** Opening Data block **
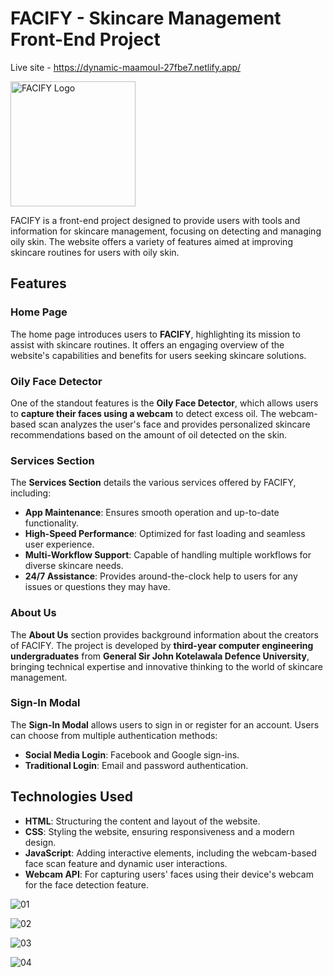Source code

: # FACIFY - Skincare Management Front-End Project

Live site - https://dynamic-maamoul-27fbe7.netlify.app/

<img src="https://github.com/user-attachments/assets/8665e2d8-b211-43a6-8932-33a79570dbce" alt="FACIFY Logo" width="200"/>

FACIFY is a front-end project designed to provide users with tools and information for skincare management, focusing on detecting and managing oily skin. The website offers a variety of features aimed at improving skincare routines for users with oily skin.

## Features

### Home Page
The home page introduces users to **FACIFY**, highlighting its mission to assist with skincare routines. It offers an engaging overview of the website's capabilities and benefits for users seeking skincare solutions.

### Oily Face Detector
One of the standout features is the **Oily Face Detector**, which allows users to **capture their faces using a webcam** to detect excess oil. The webcam-based scan analyzes the user's face and provides personalized skincare recommendations based on the amount of oil detected on the skin.

### Services Section
The **Services Section** details the various services offered by FACIFY, including:
- **App Maintenance**: Ensures smooth operation and up-to-date functionality.
- **High-Speed Performance**: Optimized for fast loading and seamless user experience.
- **Multi-Workflow Support**: Capable of handling multiple workflows for diverse skincare needs.
- **24/7 Assistance**: Provides around-the-clock help to users for any issues or questions they may have.

### About Us
The **About Us** section provides background information about the creators of FACIFY. The project is developed by **third-year computer engineering undergraduates** from **General Sir John Kotelawala Defence University**, bringing technical expertise and innovative thinking to the world of skincare management.

### Sign-In Modal
The **Sign-In Modal** allows users to sign in or register for an account. Users can choose from multiple authentication methods:
- **Social Media Login**: Facebook and Google sign-ins.
- **Traditional Login**: Email and password authentication.

## Technologies Used

- **HTML**: Structuring the content and layout of the website.
- **CSS**: Styling the website, ensuring responsiveness and a modern design.
- **JavaScript**: Adding interactive elements, including the webcam-based face scan feature and dynamic user interactions.
- **Webcam API**: For capturing users' faces using their device's webcam for the face detection feature.


![01](https://github.com/user-attachments/assets/b826fe91-ec84-4520-910e-6583269e7003)

![02](https://github.com/user-attachments/assets/56b9cb90-07bb-43a6-8474-d68d9597ddf1)

![03](https://github.com/user-attachments/assets/1225ec6d-b664-4b70-a89e-14522519ff63)

![04](https://github.com/user-attachments/assets/d67c5545-8686-4670-b37b-f3ecb172d812)

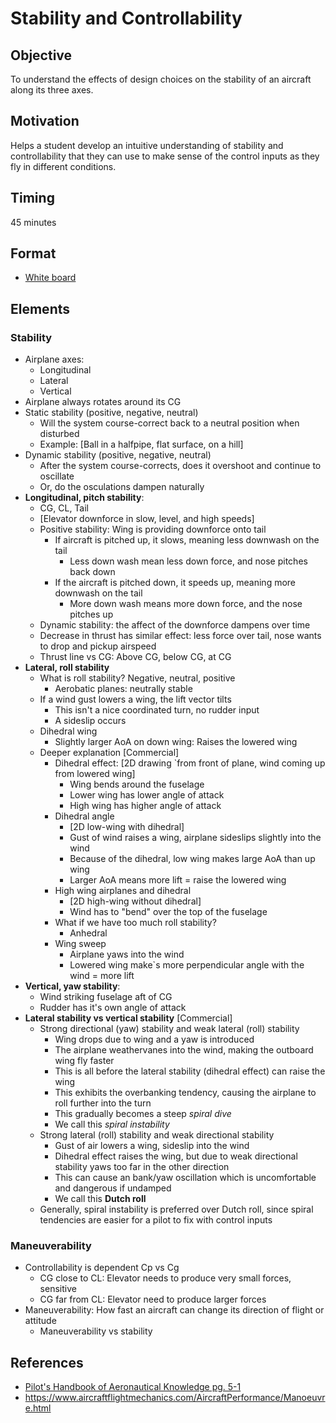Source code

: # Stability and Controllability

## Objective

To understand the effects of design choices on the stability of an aircraft along its three axes.

## Motivation

Helps a student develop an intuitive understanding of stability and controllability that they can use to make sense of the control inputs as they fly in different conditions.

## Timing

45 minutes

## Format

- [White board](/slides/stability.pdf)

## Elements

### Stability

- Airplane axes:
  - Longitudinal
  - Lateral
  - Vertical
- Airplane always rotates around its CG
- Static stability (positive, negative, neutral)
  - Will the system course-correct back to a neutral position when disturbed
  - Example: [Ball in a halfpipe, flat surface, on a hill]
- Dynamic stability (positive, negative, neutral)
  - After the system course-corrects, does it overshoot and continue to oscillate
  - Or, do the osculations dampen naturally
- **Longitudinal, pitch stability**:
  - CG, CL, Tail
  - [Elevator downforce in slow, level, and high speeds]
  - Positive stability: Wing is providing downforce onto tail
    - If aircraft is pitched up, it slows, meaning less downwash on the tail
      - Less down wash mean less down force, and nose pitches back down
    - If the aircraft is pitched down, it speeds up, meaning more downwash on the tail
      - More down wash means more down force, and the nose pitches up
  - Dynamic stability: the affect of the downforce dampens over time
  - Decrease in thrust has similar effect: less force over tail, nose wants to drop and pickup airspeed
  - Thrust line vs CG: Above CG, below CG, at CG
- **Lateral, roll stability**
  - What is roll stability? Negative, neutral, positive
    - Aerobatic planes: neutrally stable
  - If a wind gust lowers a wing, the lift vector tilts
    - This isn't a nice coordinated turn, no rudder input
    - A sideslip occurs
  - Dihedral wing
    - Slightly larger AoA on down wing: Raises the lowered wing
  - Deeper explanation [Commercial]
    - Dihedral effect: [2D drawing `from front of plane, wind coming up from lowered wing]
      - Wing bends around the fuselage
      - Lower wing has lower angle of attack
      - High wing has higher angle of attack
    - Dihedral angle
      - [2D low-wing with dihedral]
      - Gust of wind raises a wing, airplane sideslips slightly into the wind
      - Because of the dihedral, low wing makes large AoA than up wing
      - Larger AoA means more lift = raise the lowered wing
    - High wing airplanes and dihedral
      - [2D high-wing without dihedral]
      - Wind has to "bend" over the top of the fuselage
    - What if we have too much roll stability?
      - Anhedral
    - Wing sweep
      - Airplane yaws into the wind
      - Lowered wing make`s more perpendicular angle with the wind = more lift
- **Vertical, yaw stability**:
  - Wind striking fuselage aft of CG
  - Rudder has it's own angle of attack
- **Lateral stability vs vertical stability** [Commercial]
  - Strong directional (yaw) stability and weak lateral (roll) stability
    - Wing drops due to wing and a yaw is introduced
    - The airplane weathervanes into the wind, making the outboard wing fly faster
    - This is all before the lateral stability (dihedral effect) can raise the wing
    - This exhibits the overbanking tendency, causing the airplane to roll further into the turn
    - This gradually becomes a steep _spiral dive_
    - We call this _spiral instability_
  - Strong lateral (roll) stability and weak directional stability
    - Gust of air lowers a wing, sideslip into the wind
    - Dihedral effect raises the wing, but due to weak directional stability yaws too far in the other direction
    - This can cause an bank/yaw oscillation which is uncomfortable and dangerous if undamped
    - We call this **Dutch roll**
  - Generally, spiral instability is preferred over Dutch roll, since spiral tendencies are easier for a pilot to fix with control inputs

### Maneuverability

- Controllability is dependent Cp vs Cg
  - CG close to CL: Elevator needs to produce very small forces, sensitive
  - CG far from CL: Elevator need to produce larger forces
- Maneuverability: How fast an aircraft can change its direction of flight or attitude
  - Maneuverability vs stability

## References

- [Pilot's Handbook of Aeronautical Knowledge pg. 5-1](/_references/PHAK/5-1)
- https://www.aircraftflightmechanics.com/AircraftPerformance/Manoeuvre.html
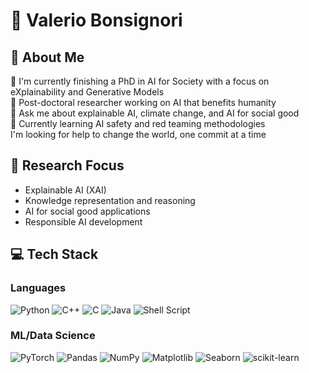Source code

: 

# 👋 Valerio Bonsignori

## 💫 About Me
🔭 I'm currently finishing a PhD in AI for Society with a focus on eXplainability and Generative Models  
🔬 Post-doctoral researcher working on AI that benefits humanity  
💬 Ask me about explainable AI, climate change, and AI for social good  
🌱 Currently learning AI safety and red teaming methodologies  
I'm looking for help to change the world, one commit at a time  

## 🧠 Research Focus
- Explainable AI (XAI)<!-- : LIME, SHAP, Logic Explained Networks, rule-based systems-->
- Knowledge representation and reasoning
- AI for social good applications
- Responsible AI development

## 💻 Tech Stack

### Languages
![Python](https://img.shields.io/badge/python-3670A0?style=flat&logo=python&logoColor=ffdd54) ![C++](https://img.shields.io/badge/c++-%2300599C.svg?style=flat&logo=c%2B%2B&logoColor=white) ![C](https://img.shields.io/badge/c-%2300599C.svg?style=flat&logo=c&logoColor=white) ![Java](https://img.shields.io/badge/java-%23ED8B00.svg?style=flat&logo=openjdk&logoColor=white) ![Shell Script](https://img.shields.io/badge/shell_script-%23121011.svg?style=flat&logo=gnu-bash&logoColor=white)

### ML/Data Science
![PyTorch](https://img.shields.io/badge/PyTorch-%23EE4C2C.svg?style=flat&logo=PyTorch&logoColor=white) ![Pandas](https://img.shields.io/badge/pandas-%23150458.svg?style=flat&logo=pandas&logoColor=white) ![NumPy](https://img.shields.io/badge/numpy-%23013243.svg?style=flat&logo=numpy&logoColor=white) ![Matplotlib](https://img.shields.io/badge/Matplotlib-%23ffffff.svg?style=flat&logo=Matplotlib&logoColor=black) ![Seaborn](https://img.shields.io/badge/Seaborn-%2371CAEB.svg?style=flat&logo=seaborn&logoColor=white) ![scikit-learn](https://img.shields.io/badge/scikit--learn-%23F7931E.svg?style=flat&logo=scikit-learn&logoColor=white)
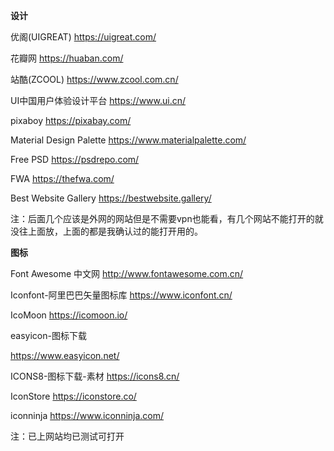 **设计**

优阁(UIGREAT)
https://uigreat.com/

花瓣网
https://huaban.com/

站酷(ZCOOL)
https://www.zcool.com.cn/

UI中国用户体验设计平台
https://www.ui.cn/

pixaboy
https://pixabay.com/

Material Design Palette
https://www.materialpalette.com/

Free PSD
https://psdrepo.com/

FWA
https://thefwa.com/

Best Website Gallery
https://bestwebsite.gallery/

注：后面几个应该是外网的网站但是不需要vpn也能看，有几个网站不能打开的就没往上面放，上面的都是我确认过的能打开用的。

**图标**

Font Awesome 中文网
http://www.fontawesome.com.cn/

Iconfont-阿里巴巴矢量图标库
https://www.iconfont.cn/

IcoMoon
https://icomoon.io/

easyicon-图标下载

https://www.easyicon.net/

ICONS8-图标下载-素材
https://icons8.cn/

IconStore
https://iconstore.co/

iconninja
https://www.iconninja.com/

注：已上网站均已测试可打开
** Closing Data block **
Look through the data above. Each line containing the word "attachments" needs to be copied.

<img src="https://github.com/user-attachments/assets/8665e2d8-b211-43a6-8932-33a79570dbce" alt="FACIFY Logo" width="200"/>
![01](https://github.com/user-attachments/assets/b826fe91-ec84-4520-910e-6583269e7003)
![02](https://github.com/user-attachments/assets/56b9cb90-07bb-43a6-8474-d68d9597ddf1)
![03](https://github.com/user-attachments/assets/1225ec6d-b664-4b70-a89e-14522519ff63)
![04](https://github.com/user-attachments/assets/d67c5545-8686-4670-b37b-f3ecb172d812)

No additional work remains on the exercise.